Task statement
Which of the lines below include the word "with"? Pull each one out.

Excerpted data
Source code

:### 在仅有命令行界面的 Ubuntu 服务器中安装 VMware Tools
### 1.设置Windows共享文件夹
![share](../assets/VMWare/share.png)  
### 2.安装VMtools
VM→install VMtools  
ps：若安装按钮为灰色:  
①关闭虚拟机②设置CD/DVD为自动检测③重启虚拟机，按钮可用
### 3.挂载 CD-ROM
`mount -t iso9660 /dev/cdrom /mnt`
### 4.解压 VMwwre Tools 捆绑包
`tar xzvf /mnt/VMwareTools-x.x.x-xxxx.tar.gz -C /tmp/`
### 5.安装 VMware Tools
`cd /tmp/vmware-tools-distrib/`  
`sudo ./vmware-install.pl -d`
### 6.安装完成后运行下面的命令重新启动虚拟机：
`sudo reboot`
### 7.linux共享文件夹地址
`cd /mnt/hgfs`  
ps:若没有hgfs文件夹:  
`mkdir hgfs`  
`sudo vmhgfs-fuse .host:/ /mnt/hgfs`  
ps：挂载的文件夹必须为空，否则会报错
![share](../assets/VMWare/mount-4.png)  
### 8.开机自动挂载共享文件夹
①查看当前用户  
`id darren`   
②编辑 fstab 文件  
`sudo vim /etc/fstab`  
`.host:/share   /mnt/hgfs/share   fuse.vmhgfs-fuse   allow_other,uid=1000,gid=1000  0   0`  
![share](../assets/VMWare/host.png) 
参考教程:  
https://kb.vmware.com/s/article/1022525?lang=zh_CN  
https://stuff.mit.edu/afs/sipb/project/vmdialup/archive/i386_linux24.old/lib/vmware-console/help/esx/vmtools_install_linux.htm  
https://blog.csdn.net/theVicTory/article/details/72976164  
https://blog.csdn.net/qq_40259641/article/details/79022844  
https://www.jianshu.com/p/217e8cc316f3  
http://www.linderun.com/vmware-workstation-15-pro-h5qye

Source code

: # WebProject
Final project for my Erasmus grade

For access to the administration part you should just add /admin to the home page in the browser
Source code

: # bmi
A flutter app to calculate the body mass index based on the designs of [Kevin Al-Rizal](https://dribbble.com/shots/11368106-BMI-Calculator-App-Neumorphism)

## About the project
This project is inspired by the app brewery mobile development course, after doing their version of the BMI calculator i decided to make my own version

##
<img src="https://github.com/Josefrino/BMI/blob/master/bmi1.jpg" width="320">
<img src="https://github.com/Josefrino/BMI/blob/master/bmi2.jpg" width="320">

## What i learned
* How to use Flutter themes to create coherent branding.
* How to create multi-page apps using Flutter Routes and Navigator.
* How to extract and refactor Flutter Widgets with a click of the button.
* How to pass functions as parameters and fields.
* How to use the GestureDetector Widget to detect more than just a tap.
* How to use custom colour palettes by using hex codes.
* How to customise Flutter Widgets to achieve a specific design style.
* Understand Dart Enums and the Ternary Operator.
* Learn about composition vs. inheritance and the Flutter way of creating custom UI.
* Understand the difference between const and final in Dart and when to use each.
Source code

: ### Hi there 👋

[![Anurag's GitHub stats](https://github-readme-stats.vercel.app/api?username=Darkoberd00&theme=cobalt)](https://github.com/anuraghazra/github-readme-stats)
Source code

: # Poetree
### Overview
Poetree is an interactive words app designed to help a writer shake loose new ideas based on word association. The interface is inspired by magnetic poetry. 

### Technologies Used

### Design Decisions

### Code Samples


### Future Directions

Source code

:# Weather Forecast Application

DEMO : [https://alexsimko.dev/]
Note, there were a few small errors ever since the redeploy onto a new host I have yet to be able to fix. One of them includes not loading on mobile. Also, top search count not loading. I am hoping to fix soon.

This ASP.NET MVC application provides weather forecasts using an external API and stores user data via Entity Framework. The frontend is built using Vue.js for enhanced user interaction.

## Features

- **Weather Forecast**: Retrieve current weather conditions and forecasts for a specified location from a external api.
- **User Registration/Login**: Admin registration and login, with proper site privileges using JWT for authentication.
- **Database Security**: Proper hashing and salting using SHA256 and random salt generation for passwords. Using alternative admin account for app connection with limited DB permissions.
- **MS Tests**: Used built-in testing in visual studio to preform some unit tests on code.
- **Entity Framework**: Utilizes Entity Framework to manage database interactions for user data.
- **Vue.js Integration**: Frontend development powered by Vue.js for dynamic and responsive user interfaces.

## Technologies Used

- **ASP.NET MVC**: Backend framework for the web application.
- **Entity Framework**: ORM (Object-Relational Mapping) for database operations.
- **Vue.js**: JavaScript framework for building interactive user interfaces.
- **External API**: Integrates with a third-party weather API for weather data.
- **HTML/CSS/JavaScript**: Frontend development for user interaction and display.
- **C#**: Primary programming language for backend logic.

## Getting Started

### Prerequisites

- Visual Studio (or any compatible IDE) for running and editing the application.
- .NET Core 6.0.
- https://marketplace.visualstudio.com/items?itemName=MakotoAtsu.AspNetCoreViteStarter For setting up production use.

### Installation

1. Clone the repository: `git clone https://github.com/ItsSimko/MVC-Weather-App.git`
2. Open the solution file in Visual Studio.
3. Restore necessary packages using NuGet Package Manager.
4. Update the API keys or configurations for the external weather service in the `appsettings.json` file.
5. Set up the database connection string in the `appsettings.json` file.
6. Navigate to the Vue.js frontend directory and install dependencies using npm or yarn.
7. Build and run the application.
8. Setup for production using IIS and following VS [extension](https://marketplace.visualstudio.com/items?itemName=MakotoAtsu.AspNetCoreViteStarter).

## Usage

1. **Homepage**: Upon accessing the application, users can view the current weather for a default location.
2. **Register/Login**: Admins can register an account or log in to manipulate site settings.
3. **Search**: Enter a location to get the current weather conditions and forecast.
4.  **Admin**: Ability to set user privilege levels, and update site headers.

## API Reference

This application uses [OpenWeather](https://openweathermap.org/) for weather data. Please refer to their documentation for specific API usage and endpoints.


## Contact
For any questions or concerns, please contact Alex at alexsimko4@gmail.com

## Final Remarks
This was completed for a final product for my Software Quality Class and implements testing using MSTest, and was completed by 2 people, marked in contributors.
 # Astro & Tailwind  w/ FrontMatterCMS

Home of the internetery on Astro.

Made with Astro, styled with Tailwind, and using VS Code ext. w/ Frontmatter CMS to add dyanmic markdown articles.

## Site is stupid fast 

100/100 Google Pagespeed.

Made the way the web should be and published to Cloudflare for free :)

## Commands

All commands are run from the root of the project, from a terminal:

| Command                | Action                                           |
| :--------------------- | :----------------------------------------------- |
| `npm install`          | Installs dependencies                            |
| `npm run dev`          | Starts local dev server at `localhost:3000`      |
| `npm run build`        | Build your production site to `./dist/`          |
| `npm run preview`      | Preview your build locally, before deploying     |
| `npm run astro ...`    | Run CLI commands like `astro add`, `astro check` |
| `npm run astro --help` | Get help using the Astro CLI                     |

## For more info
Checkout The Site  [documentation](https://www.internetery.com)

Written response
* How to extract and refactor Flutter Widgets with a click of the button.
- **User Registration/Login**: Admin registration and login, with proper site privileges using JWT for authentication.
- **Database Security**: Proper hashing and salting using SHA256 and random salt generation for passwords. Using alternative admin account for app connection with limited DB permissions.
- **External API**: Integrates with a third-party weather API for weather data.
Made with Astro, styled with Tailwind, and using VS Code ext. w/ Frontmatter CMS to add dyanmic markdown articles.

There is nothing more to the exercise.